If you donate money to a food bank, it can provide only as much food as your money can buy. If you donate it to a nonprofit that specializes in food policy issues, it can persuade legislators to pass a new program – or reform an existing one – that can do much more than any single food bank.
So he winds up giving his money to support a think tank whose employees are somewhere around the 95th percentile of the income distribution, in the hope that they will help tilt the rent-seeking in Washington in a direction that he likes. … It is actually sort of sad for a policy wonk to settle on the idea of making donations to an organization of policy wonks.
If public policy is a point in a high dimensional space, then every policy change has two components: a partisan and a non-partisan change. Partisan changes are along standard partisan axes, where people are lined up in a tug-o-war on different sides pulling in different directions. Non partisan changes, in contrast, are not seen as a win for one side relative to others. Technically, partisan changes project total changes into the partisan subspace.
Assuming all parties think they seek good, partisan changes can only be good if some parties are right while others are wrong about what is good. In contrast, you can be right about a non-partisan change without others being wrong. Since the total space has a far larger dimension that the partisan space, there is a huge scope for searching in that larger space for changes that all sides could see as good. And donations to encourage such efforts can indeed consistently produce large social gains relative to their costs.
Donations to change policy within the partisan subspace, however, only achieve good when they happen to be on the right side of partisan disagreements. Averaged over the disagreeing parties, such donations cannot on average achieve good unless there is a correlation between between donations, or donation effectiveness, and which sides are right. Even if you think you are right at the moment on your particular partisan policy opinions, you can’t think it good on average to encourage partisan donations, unless you think donations tend overall to go to the good or more donation-effective sides.
Unfortunately most thinktank efforts go into pushing for their sides within the partisan subspace, because that is what most donors care about. For example, Ezra’s two concrete policy examples, of “the need for food banks and homeless shelters and social services” and “repeal the 2010 health-care reform legislation,” are both clearly partisan.

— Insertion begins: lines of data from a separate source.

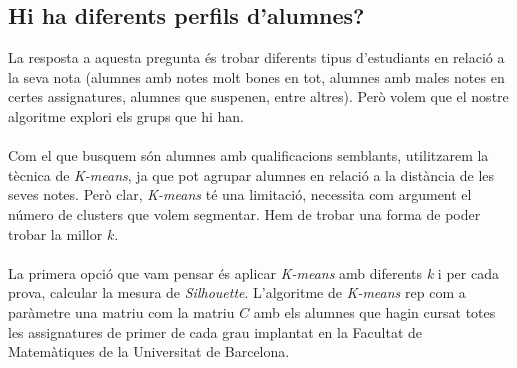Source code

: \documentclass[12pt,a4paper,catalan]{article}
\begin{document}
\newpage

\subsection{Hi ha diferents perfils d'alumnes?}
La resposta a aquesta pregunta és trobar diferents tipus d'estudiants en relació a la seva nota (alumnes amb notes molt bones en tot, alumnes amb males notes en certes assignatures, alumnes que suspenen, entre altres). Però volem que el nostre algoritme explori els grups que hi han.
\\
\\
Com el que busquem són alumnes amb qualificacions semblants, utilitzarem la tècnica de \textit{K-means}, ja que pot agrupar alumnes en relació a la distància de les seves notes. Però clar, \textit{K-means} té una limitació, necessita com argument el número de clusters que volem segmentar. Hem de trobar una forma de poder trobar la millor $k$.
\\
\\
La primera opció que vam pensar és aplicar \textit{K-means} amb diferents \textit{k} i per cada prova, calcular la mesura de \textit{Silhouette}. L'algoritme de \textit{K-means} rep com a paràmetre una matriu com la matriu $C$ amb els alumnes que hagin cursat totes les assignatures de primer de cada grau implantat en la Facultat de Matemàtiques de la Universitat de Barcelona. 
\end{document}
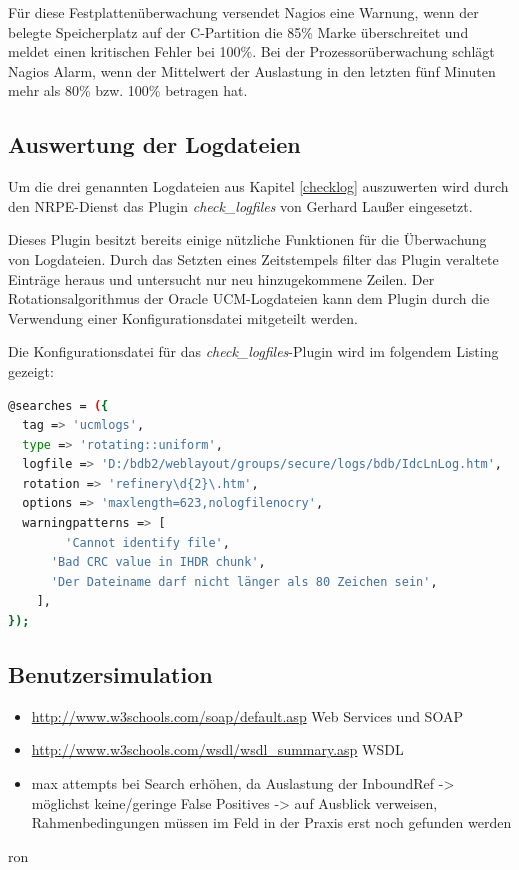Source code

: Für diese Festplattenüberwachung versendet Nagios eine Warnung, wenn der belegte Speicherplatz auf der C-Partition die 85\% Marke überschreitet und meldet einen kritischen Fehler bei 100\%.
Bei der Prozessorüberwachung schlägt Nagios Alarm, wenn der Mittelwert der Auslastung in den letzten fünf Minuten mehr als 80\% bzw. 100\%  betragen hat.




\subsection{Auswertung der Logdateien}

Um die drei genannten Logdateien aus Kapitel \ref{checklog} auszuwerten wird durch den \gls{NRPE}-Dienst das Plugin \textit{check\_logfiles} von Gerhard Laußer eingesetzt.

Dieses Plugin besitzt bereits einige nützliche Funktionen für die Überwachung von Logdateien.
Durch das Setzten eines Zeitstempels filter das Plugin veraltete Einträge heraus und untersucht nur neu hinzugekommene Zeilen.
Der Rotationsalgorithmus der Oracle UCM-Logdateien kann dem Plugin durch die Verwendung einer Konfigurationsdatei mitgeteilt werden.

Die Konfigurationsdatei für das \textit{check\_logfiles}-Plugin wird im folgendem Listing gezeigt:


\begin{lstlisting}[captionpos=b, caption=Konfigurationsdatei für \textit{check\_logfiles}, label=chklogcfg, breaklines = true, language=sh]
@searches = ({
  tag => 'ucmlogs',
  type => 'rotating::uniform',
  logfile => 'D:/bdb2/weblayout/groups/secure/logs/bdb/IdcLnLog.htm',
  rotation => 'refinery\d{2}\.htm',
  options => 'maxlength=623,nologfilenocry',
  warningpatterns => [
        'Cannot identify file',
	  'Bad CRC value in IHDR chunk',
	  'Der Dateiname darf nicht länger als 80 Zeichen sein',
    ],
});
\end{lstlisting}


\subsection{Benutzersimulation}





\begin{itemize}
\item \url{http://www.w3schools.com/soap/default.asp} Web Services und SOAP
\item \url{http://www.w3schools.com/wsdl/wsdl_summary.asp} WSDL
\item max attempts bei Search erhöhen, da Auslastung der InboundRef -> möglichst keine/geringe False Positives -> auf Ausblick verweisen, Rahmenbedingungen müssen im Feld in der Praxis erst noch gefunden werden
\end{itemize}ron

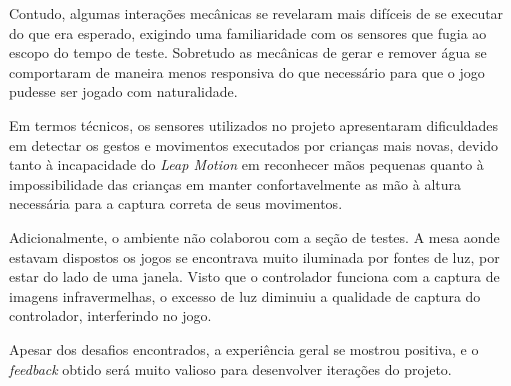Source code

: Contudo, algumas interações mecânicas se revelaram mais difíceis de se 
executar do que era esperado, exigindo uma familiaridade com os sensores 
que fugia ao escopo do tempo de teste. Sobretudo as mecânicas de gerar e 
remover água se comportaram de maneira menos responsiva do que necessário 
para que o jogo pudesse ser jogado com naturalidade.

Em termos técnicos, os sensores utilizados no projeto apresentaram 
dificuldades em detectar os gestos e movimentos executados por crianças 
mais novas, devido tanto à incapacidade do \textit{Leap Motion} em 
reconhecer mãos pequenas quanto à impossibilidade das crianças em 
manter confortavelmente as mão à altura necessária para a captura 
correta de seus movimentos. 

Adicionalmente, o ambiente não colaborou com a seção de testes. A mesa 
aonde estavam dispostos os jogos se encontrava muito iluminada por 
fontes de luz, por estar do lado de uma janela. Visto que o controlador 
funciona com a captura de imagens infravermelhas, o excesso de luz 
diminuiu a qualidade de captura do controlador, interferindo no jogo.

Apesar dos desafios encontrados, a experiência geral se mostrou 
positiva, e o \textit{feedback} obtido será muito valioso para desenvolver 
iterações do projeto.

Humans clearly tend to be overconfident about politics. Since you are human, that tendency is a likely cause of your confidence in your political opinions. If your politics were about doing good with policy, you should correct for that overconfidence, and that correction would on average move folks to have little interest in partisan pushes. Of course if your politics is not about policy, but about showing loyalty, how clever or informed you are, etc., well then go right ahead and be partisan. But don’t tell me that is generally beneficial charity.